晩夏のまだ明るい時間、天守閣までの小山を登っていくが、ひっそりとして誰もいない。城郭開館は16時までで(こういう手のものは閉まるのが早く「お役所仕事」的で、疎ましい)、登城口についた時点で間に合わないことは判っていたけど、せっかくなので天守閣だけでも観るために登ってきた。

同じ伊予国・今治藩に移る前の藤堂高虎が縄張を構築し、江戸になって藩主となった伊達家(仙台藩主伊達政宗の子孫)が1671年、改修した天守閣以外は何も現存せず、また復元もされていない。鉄筋コンクリートで再建されるのもしっくりこないが、一部石垣と小ぶりの天守閣だけがポツリとあるのも、ずいぶんとさびしい。

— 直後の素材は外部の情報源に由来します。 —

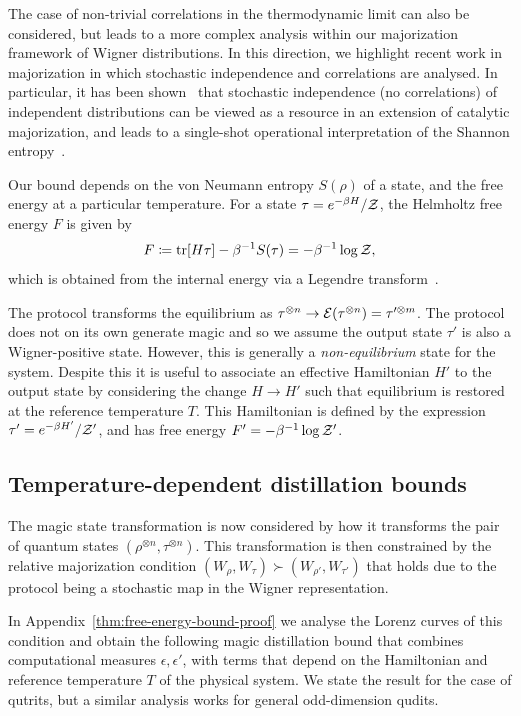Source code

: \documentclass[pra,
aps,
twocolumn,
superscriptaddress,
groupedaddress,
nofootinbib,
reprint
]{revtex4-1}
\begin{document}
The case of non-trivial correlations in the thermodynamic limit can also be considered, but leads to a more complex analysis within our majorization framework of Wigner distributions. In this direction, we highlight recent work in majorization in which stochastic independence and correlations are analysed. In particular, it has been shown~\cite{muller_2015} that stochastic independence (no correlations) of independent distributions can be viewed as a resource in an extension of catalytic majorization, and leads to a single-shot operational interpretation of the Shannon entropy~\cite{muller_2016, muller_2019}.

Our bound depends on the von Neumann entropy $S(\rho)$ of a state, and the free energy at a particular temperature.
For a state $\tau = e^{-\beta H}/\mathcal{Z}$, the Helmholtz free energy $F$ is given by
\begin{equation}
	F \coloneqq \mbox{tr}[H \tau] - \beta^{-1}S(\tau) = -\beta^{-1}\log \mathcal{Z},
\end{equation}
which is obtained from the internal energy via a Legendre transform~\cite{Pathria_1997}.

The protocol transforms the equilibrium as $\tau^{\otimes n} \rightarrow {\mathcal E}(\tau^{\otimes n}) = \tau^{\prime \otimes m}$.  The protocol does not on its own generate magic and so we assume the output state $\tau'$ is also a Wigner-positive state. However, this is generally a \emph{non-equilibrium} state for the system. Despite this it is useful to associate an effective Hamiltonian $H'$ to the output state by considering the change $H \rightarrow H'$ such that equilibrium is restored at the reference temperature $T$. This Hamiltonian is defined by the expression $\tau' = e^{-\beta H'}/\mathcal{Z}'$, and has free energy $F' = -\beta^{-1} \log \mathcal{Z}'$. 

\subsection{Temperature-dependent distillation bounds}

The magic state transformation is now considered by how it transforms the pair of quantum states $(\rho^{\otimes n}, \tau^{\otimes n})$. This transformation is then constrained by the relative majorization condition $(W_{\rho}, W_\tau) \succ (W_{\rho'}, W_{\tau'})$ that holds due to the protocol being a stochastic map in the Wigner representation.

In Appendix~\ref{thm:free-energy-bound-proof} we analyse the Lorenz curves of this condition and obtain the following magic distillation bound that combines computational measures $\epsilon,\epsilon'$, with terms that depend on the Hamiltonian and reference temperature $T$ of the physical system. We state the result for the case of qutrits, but a similar analysis works for general odd-dimension qudits.
\end{document}
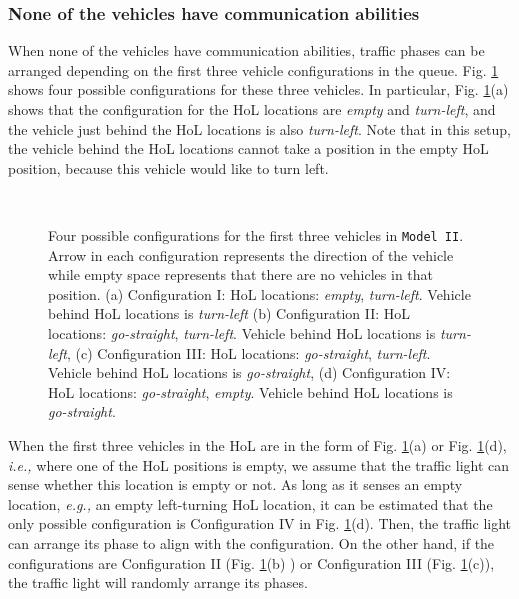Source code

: \documentclass[conference]{IEEEtran}
\newcommand{\ie}{{\em i.e., }}
\newcommand{\eg}{{\em e.g., }}
\newcommand{\modelII}{{\tt{Model II}}}
\begin{document}
\subsubsection{None of the vehicles have communication abilities}\label{nocarscantellmodel2}
When none of the vehicles have communication abilities, traffic phases can be arranged depending on the first three vehicle configurations in the queue. Fig. \ref{fig:holconfiguration} shows four possible configurations for these three vehicles. In particular, Fig. \ref{fig:holconfiguration}(a) shows that the configuration for the HoL locations are {\em empty} and {\em turn-left}, and the vehicle just behind the HoL locations is also {\em turn-left}. Note that in this setup, the vehicle behind the HoL locations cannot take a position in the empty HoL position, because this vehicle would like to turn left.

\begin{figure}[t!]
\vspace{-10pt}
\begin{center}
 \hspace{15pt}
 \\
  \hspace{15pt}
\end{center}
\begin{center}
\caption{\label{fig:holconfiguration} Four possible configurations for the first three vehicles in \modelII. Arrow in each configuration represents the direction of the vehicle while empty space represents that there are no vehicles in that position. (a) Configuration I: HoL locations: {\em empty}, {\em turn-left}. Vehicle behind HoL locations is {\em turn-left} (b) Configuration II: HoL locations: {\em go-straight}, {\em turn-left}. Vehicle behind HoL locations is {\em turn-left}, (c) Configuration III: HoL locations: {\em go-straight}, {\em turn-left}. Vehicle behind HoL locations is {\em go-straight}, (d) Configuration IV: HoL locations: {\em go-straight}, {\em empty}. Vehicle behind HoL locations is {\em go-straight}.}
\vspace{-20pt}
\end{center}
\end{figure}

When the first three vehicles in the HoL are in the form of Fig. \ref{fig:holconfiguration}(a) or Fig. \ref{fig:holconfiguration}(d), \ie where one of the HoL positions is empty, we assume that the traffic light can sense whether this location is empty or not. As long as it senses an empty location, \eg an empty left-turning HoL location, it can be estimated that the only possible configuration is Configuration IV in Fig. \ref{fig:holconfiguration}(d). Then, the traffic light can arrange its phase to align with the configuration. On the other hand, if the configurations are Configuration II (Fig. \ref{fig:holconfiguration}(b) ) or Configuration III (Fig. \ref{fig:holconfiguration}(c)), the traffic light will randomly arrange its phases.
\end{document}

そしてこの天守閣、1階の唐破風玄関と中層階千鳥破風がどの角度から見ても笑っている人の顔のように見えて仕方がなかった。まさか意図的にそんな意匠を凝らしたわけじゃないだろうが、きっと江戸時代の人たちもそう思ったかもしれないと想像すると、お茶目というかほっこりした気にさせられ、国指定重要文化財のお城という威厳も薄れてくる。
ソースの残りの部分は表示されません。